Teknik LDR – Gunakan Teknik Ini untuk Mendekatkan Anda dengan Audiens

Ya, LDR akan mempererat hubungan Anda. Namun bukan hubungan dengan pasangan Anda, melainkan dengan audiens Anda. Dan jangan salah, LDR yang saya maksudkan di sini bukanlah long distance relationship seperti yang umum kita ketahui.

LDR di sini adalah elemen-elemen yang Anda masukkan ke dalam cerita di presentasi Anda.
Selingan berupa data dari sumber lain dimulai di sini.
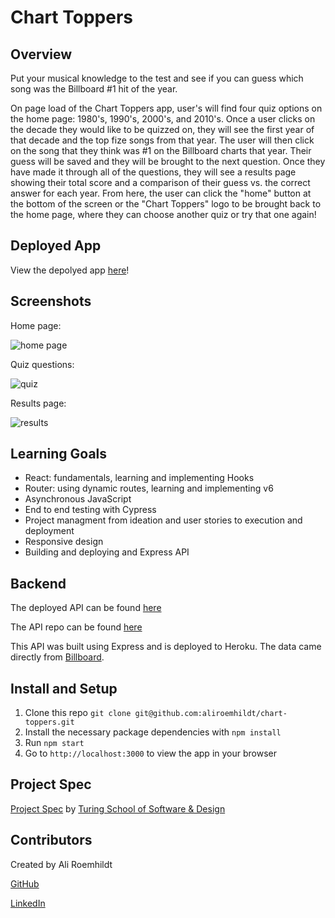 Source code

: # Chart Toppers

## Overview

Put your musical knowledge to the test and see if you can guess which song was the Billboard #1 hit of the year.

On page load of the Chart Toppers app, user's will find four quiz options on the home page: 1980's, 1990's, 2000's, and 2010's. Once a user clicks on the decade they would like to be quizzed on, they will see the first year of that decade and the top fize songs from that year. The user will then click on the song that they think was #1 on the Billboard charts that year. Their guess will be saved and they will be brought to the next question. Once they have made it through all of the questions, they will see a results page showing their total score and a comparison of their guess vs. the correct answer for each year. From here, the user can click the "home" button at the bottom of the screen or the "Chart Toppers" logo to be brought back to the home page, where they can choose another quiz or try that one again! 

## Deployed App

View the depolyed app [here](https://chart-toppers.herokuapp.com/home)!

## Screenshots

Home page:

![home page](https://media.giphy.com/media/alGa1uUULRkd5Q4jka/giphy.gif)

Quiz questions:

![quiz](https://media.giphy.com/media/isTy2VE1P85FkreO1C/giphy.gif)

Results page:

![results](https://media.giphy.com/media/QiL9nKtd4mPwRDgoq4/giphy-downsized.gif)

## Learning Goals
- React: fundamentals, learning and implementing Hooks
- Router: using dynamic routes, learning and implementing v6
- Asynchronous JavaScript
- End to end testing with Cypress
- Project managment from ideation and user stories to execution and deployment
- Responsive design 
- Building and deploying and Express API

## Backend

The deployed API can be found [here](https://chart-toppers-api.herokuapp.com/api/v1/songs)

The API repo can be found [here](https://github.com/aliroemhildt/chart-toppers-api)

This API was built using Express and is deployed to Heroku. The data came directly from [Billboard](https://www.billboard.com/).

## Install and Setup

1. Clone this repo `git clone git@github.com:aliroemhildt/chart-toppers.git`
2. Install the necessary package dependencies with `npm install`
3. Run `npm start`
4. Go to `http://localhost:3000` to view the app in your browser

## Project Spec

[Project Spec](https://frontend.turing.edu/projects/module-3/showcase.html) by [Turing School of Software & Design](https://turing.edu/)

## Contributors

Created by Ali Roemhildt

[GitHub](https://github.com/aliroemhildt)

[LinkedIn](https://www.linkedin.com/in/aliroemhildt/)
Jika Anda memasukkan LDR maka audiens Anda tidak punya pilihan lain selain larut dalam cerita yang Anda sampaikan. Mereka seolah-olah hadir dalam adegan di cerita Anda.

Seperti kita ketahui, bercerita melibatkan serangkaian adegan, seperti dalam film. Dalam menciptakan adegan, penting bagi kita untuk menyentuh indera audiens. Karena dalam presentasi alat utama kita adalah kata-kata, maka kita mesti mendayagunakan kata-kata untuk menstimulasi indra audiens itu.
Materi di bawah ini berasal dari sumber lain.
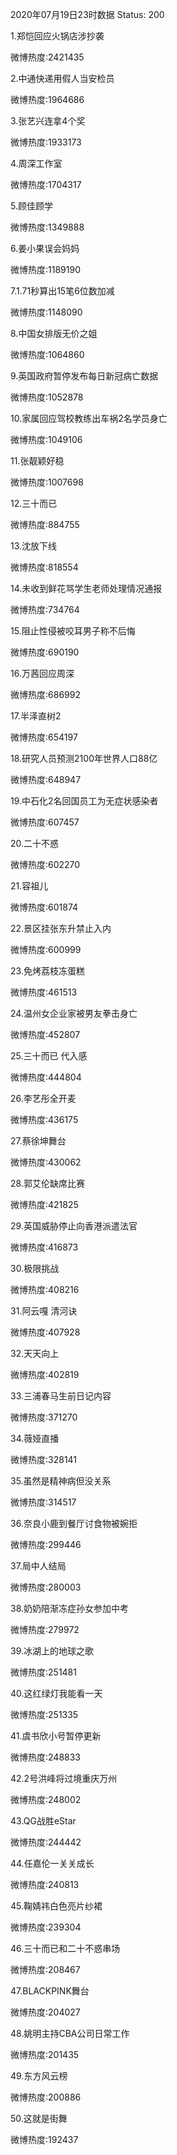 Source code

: 2020年07月19日23时数据
Status: 200

1.郑恺回应火锅店涉抄袭

微博热度:2421435

2.中通快递用假人当安检员

微博热度:1964686

3.张艺兴连拿4个奖

微博热度:1933173

4.周深工作室

微博热度:1704317

5.顾佳顾学

微博热度:1349888

6.姜小果误会妈妈

微博热度:1189190

7.1.71秒算出15笔6位数加减

微博热度:1148090

8.中国女排版无价之姐

微博热度:1064860

9.英国政府暂停发布每日新冠病亡数据

微博热度:1052878

10.家属回应驾校教练出车祸2名学员身亡

微博热度:1049106

11.张靓颖好稳

微博热度:1007698

12.三十而已

微博热度:884755

13.沈放下线

微博热度:818554

14.未收到鲜花骂学生老师处理情况通报

微博热度:734764

15.阻止性侵被咬耳男子称不后悔

微博热度:690190

16.万茜回应周深

微博热度:686992

17.半泽直树2

微博热度:654197

18.研究人员预测2100年世界人口88亿

微博热度:648947

19.中石化2名回国员工为无症状感染者

微博热度:607457

20.二十不惑

微博热度:602270

21.容祖儿

微博热度:601874

22.景区挂张东升禁止入内

微博热度:600999

23.免烤荔枝冻蛋糕

微博热度:461513

24.温州女企业家被男友拳击身亡

微博热度:452807

25.三十而已 代入感

微博热度:444804

26.李艺彤全开麦

微博热度:436175

27.蔡徐坤舞台

微博热度:430062

28.郭艾伦缺席比赛

微博热度:421825

29.英国威胁停止向香港派遣法官

微博热度:416873

30.极限挑战

微博热度:408216

31.阿云嘎 清河诀

微博热度:407928

32.天天向上

微博热度:402819

33.三浦春马生前日记内容

微博热度:371270

34.薇娅直播

微博热度:328141

35.虽然是精神病但没关系

微博热度:314517

36.奈良小鹿到餐厅讨食物被婉拒

微博热度:299446

37.局中人结局

微博热度:280003

38.奶奶陪渐冻症孙女参加中考

微博热度:279972

39.冰湖上的地球之歌

微博热度:251481

40.这红绿灯我能看一天

微博热度:251335

41.虞书欣小号暂停更新

微博热度:248833

42.2号洪峰将过境重庆万州

微博热度:248002

43.QG战胜eStar

微博热度:244442

44.任嘉伦一关关成长

微博热度:240813

45.鞠婧祎白色亮片纱裙

微博热度:239304

46.三十而已和二十不惑串场

微博热度:208467

47.BLACKPINK舞台

微博热度:204027

48.姚明主持CBA公司日常工作

微博热度:201435

49.东方风云榜

微博热度:200886

50.这就是街舞

微博热度:192437

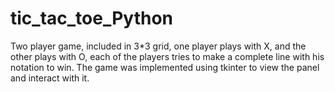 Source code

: # tic_tac_toe_Python
Two player game, included in 3*3 grid, one player plays with X, and the other plays with O, each of the players tries to make a complete line with his notation to win. The game was implemented using tkinter to view the panel and interact with it.
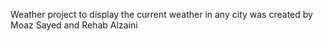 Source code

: Weather project to display the current weather in any city was created by Moaz Sayed and Rehab Alzaini
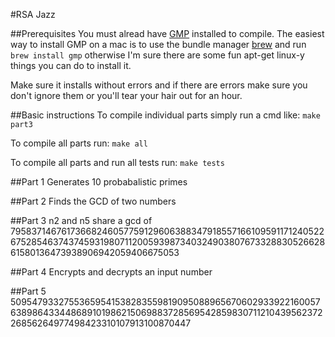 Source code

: #RSA Jazz

##Prerequisites
You must alread have [GMP](https://gmplib.org/manual/) installed to compile.
The easiest way to install GMP on a mac is to use the bundle manager [brew](http://brew.sh/) and run `brew install gmp` otherwise I'm sure there are some fun apt-get linux-y things you can do to install it.

Make sure it installs without errors and if there are errors make sure you don't ignore them or you'll tear your hair out for an hour.

##Basic instructions
To compile individual parts simply run a cmd like:
`make part3`

To compile all parts run:
`make all`

To compile all parts and run all tests run:
`make tests`


##Part 1
Generates 10 probabalistic primes

##Part 2
Finds the GCD of two numbers

##Part 3
n2 and n5 share a gcd of 7958371467617366824605775912960638834791855716610959117124052267528546374374593198071120059398734032490380767332883052662861580136473938906942059406675053

##Part 4
Encrypts and decrypts an input number

##Part 5
5095479332755365954153828355981909508896567060293392216005763898643344868910198621506988372856954285983071121043956237226856264977498423310107913100870447
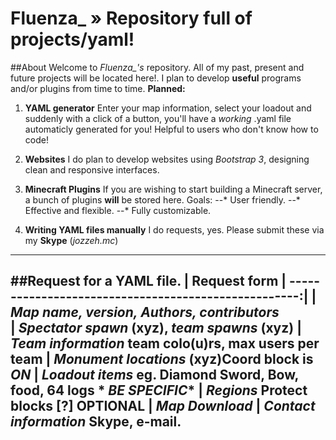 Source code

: Fluenza_ » Repository full of projects/yaml!
===========
##About
Welcome to *Fluenza_'s* repository. All of my past, present and future projects will be located here!. I plan to develop **useful** programs and/or plugins from time to time. **Planned:**

1. **YAML generator** Enter your map information, select your loadout and suddenly with a click of a button, you'll have a *working* .yaml file automaticly generated for you! Helpful to users who don't know how to code!

2. **Websites** I do plan to develop websites using *Bootstrap 3*, designing clean and responsive interfaces. 

3. **Minecraft Plugins** If you are wishing to start building a Minecraft server, a bunch of plugins **will** be stored here. Goals:
--* User friendly.
--* Effective and flexible.
--* Fully customizable.

4. **Writing YAML files manually** I do requests, yes. Please submit these via my **Skype** (*jozzeh.mc*)
---
##Request for a YAML file.
| Request form
| ----------------------------------------------------:|
| *Map name, version, Authors, contributors*    
| *Spectator spawn* (xyz), *team spawns* (xyz)
| *Team information* team colo(u)rs, max users per team
| *Monument locations* (xyz)Coord block is *_ON_*
| *Loadout items* eg. Diamond Sword, Bow, food, 64 logs * _BE SPECIFIC_*
| *Regions* Protect blocks [?] OPTIONAL
| *Map Download*
| *Contact information* Skype, e-mail.
---

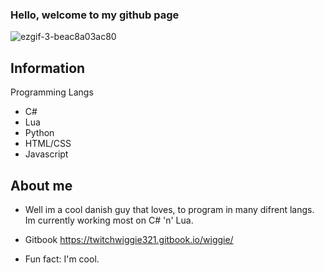 ### Hello, welcome to my github page 
![ezgif-3-beac8a03ac80](https://user-images.githubusercontent.com/77380960/131228853-1b391167-9f39-490d-88a2-7b396e97983e.gif)





## Information

 Programming Langs 
  - C#
  - Lua
  - Python 
  - HTML/CSS 
  - Javascript

## About me 
- Well im a cool danish guy that loves, to program in many difrent langs. Im currently working most on C# 'n' Lua.
 
- Gitbook https://twitchwiggie321.gitbook.io/wiggie/
- Fun fact: I'm cool.















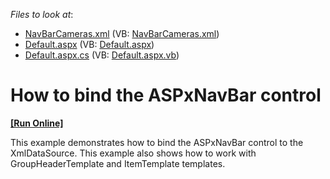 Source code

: <!-- default file list -->
*Files to look at*:

* [NavBarCameras.xml](./CS/WebSite/App_Data/NavBarCameras.xml) (VB: [NavBarCameras.xml](./VB/WebSite/App_Data/NavBarCameras.xml))
* [Default.aspx](./CS/WebSite/Default.aspx) (VB: [Default.aspx](./VB/WebSite/Default.aspx))
* [Default.aspx.cs](./CS/WebSite/Default.aspx.cs) (VB: [Default.aspx.vb](./VB/WebSite/Default.aspx.vb))
<!-- default file list end -->
# How to bind the ASPxNavBar control
<!-- run online -->
**[[Run Online]](https://codecentral.devexpress.com/e345/)**
<!-- run online end -->


<p>This example demonstrates how to bind the ASPxNavBar control to the XmlDataSource. This example also shows how to work with GroupHeaderTemplate and ItemTemplate templates.</p>

<br/>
Nah caranya adalah dengan LDR tadi.

Jadi Apa Sebenarnya LDR?

LDR di sini maksudnya adalah LIHAT, DENGAR, RASAKAN. Begini penjelasannya:

  • L (lihat) adalah menggunakan kata-kata sedemikian rupa sehingga audiens bisa melihat apa yang kita lihat. Ini terutama untuk membantu audiens yang preferensi sensorinya visual.
  • D (dengar) adalah menggunakan kata-kata sehingga audiens bisa mendengar apa yang kita dengar. Ini untuk audiens yang preferensi sensorinya auditori.
  • R (rasakan) adalah membuat kata-kata yang memicu audiens ikut merasakan (termasuk menyentuh, meraba, mencium) apa yang kita rasakan. Hal ini terutama untuk audiens yang preferensi sensorinya kinestetik.

Untukl lebih jelasnya mari kita lihat contoh di bawah ini:

Di dalam gedung bundar berdinding kaca itu, tepuk tangan dan sorak sorai penonton bergemuruh begitu nama saya disebut sebagai juara. Wangi udara di dalam ruangan tercium semakin harum saat saya melangkah ke atas panggung untuk menerima piala.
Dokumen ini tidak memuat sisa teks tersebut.